I cheated in High School. It was the norm. That's not justification, but it's true. In every tier, from standard classes to the advanced, cheating was the norm. Not everyone cheated of course, but a lot of people did. By my own estimations I'd say only 1% of students make it through graduation without ever cheating, not once.
We would cheat on homework, on tests, and classwork. Less-so on papers where plagiarism of course wasn't tolerated and harder to get away with. In one elaborate case my friend was one more failing test grade away from failing the class for the year and having to take it again. His classroom was set up in rows facing the front. The teacher handed out the test by giving a stack of 5 or so to each student in the front row who would then take one and pass it back. My friend was in the back row with a compatriot directly in front of him. His compatriot kept two tests and my friend in the back raised his hand to say he didn't get one. The teacher dutifully obliged her nearly-failing student my friend began working on the test on his own. The two conspirators sat in a row all the way to left of the classroom, right next to the row of windows. When the teacher was distracted the student with the second test threw it out the window. Another of one my friends was waiting below and grabbed the falling papers. This friend, an ace in math who had already taken whatever class they were in, took the test to the bathroom and easily completed the problem set. At a prearranged time my friend in the class met my friend in the bathroom who passed along the completed test. Back in the classroom the two conspirators copied the answers in their own scrawl and got rid of the evidence. My friend successfully passed the course.

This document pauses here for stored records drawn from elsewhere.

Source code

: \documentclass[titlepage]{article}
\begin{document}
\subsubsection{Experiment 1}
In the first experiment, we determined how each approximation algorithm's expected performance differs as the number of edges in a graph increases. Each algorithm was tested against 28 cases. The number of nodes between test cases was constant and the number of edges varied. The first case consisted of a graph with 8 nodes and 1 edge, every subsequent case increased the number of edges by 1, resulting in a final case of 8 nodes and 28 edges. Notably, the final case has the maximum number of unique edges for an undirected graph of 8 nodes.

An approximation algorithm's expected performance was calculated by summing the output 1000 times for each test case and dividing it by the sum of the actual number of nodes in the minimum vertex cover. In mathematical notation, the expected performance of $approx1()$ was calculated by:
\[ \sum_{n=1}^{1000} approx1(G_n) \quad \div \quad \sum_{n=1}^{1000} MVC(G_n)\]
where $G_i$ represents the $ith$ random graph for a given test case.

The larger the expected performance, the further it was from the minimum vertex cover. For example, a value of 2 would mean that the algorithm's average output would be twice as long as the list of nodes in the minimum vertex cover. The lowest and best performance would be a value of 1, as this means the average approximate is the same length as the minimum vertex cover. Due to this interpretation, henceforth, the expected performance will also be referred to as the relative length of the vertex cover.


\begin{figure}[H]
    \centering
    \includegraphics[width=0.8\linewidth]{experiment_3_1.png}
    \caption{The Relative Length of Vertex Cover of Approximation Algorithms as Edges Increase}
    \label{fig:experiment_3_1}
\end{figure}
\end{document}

As far as creativity that's A+. I told this story first of all because it's a great story of cheating, but also to illustrate the massive amounts of cheating in high schools. When I got to college and began picking my own classes and shaping my own education I let the cheating melt into the past. I didn't want to cheat, I learned to want to learn and do well on my own merits. The problem in high schools though, is we aren't taught to learn for the sake of learning. We are taught for the tests and for the grades and for the highest SAT scores all to get into the best colleges. High school was a game because we saw it as a game. We could do just as well as the kids trying their very hardest without doing any work at all. We could skip classes and get high and still compete with them to get into the Ivy league schools. Tests, tests, tests, tests. That's all we learned in high school. The classes were shaped and organized by the test calendar. We would slack off, slack off, slack off, get the grade they wanted out of us, and continue to slack off.
The AP classes were the biggest jokes of all. You can't cheat on those. But the teachers don't even try to hide the fact that their entire curriculum is based on the test at the very end of the school year. After the test there is a month left before school ends. My senior year I was in 5 AP classes through which I did minimal work the whole way. After we took the test all 5 classes ended and the teachers didn't try to hide the mass of nothingness that followed the test. But AP classes aren't jokes because of that. They are jokes because they don't amount to anything. They bring schools credit with the state. They don't prepare us for college even though they are supposedly designed to be college level classes. They aren't, they are still high school tests. If they didn't teach to the test maybe they would be college level. A bit of a paradox.
The system needs an overhaul. I don't know how it should be done. All I know is The National Honor Society is filled with cheating students. The schools overlook this because they only care about the grades their students get which amounts to money. That's money the teachers don't get unless their students get the grades. Students are being overlooked. Can we please fix this?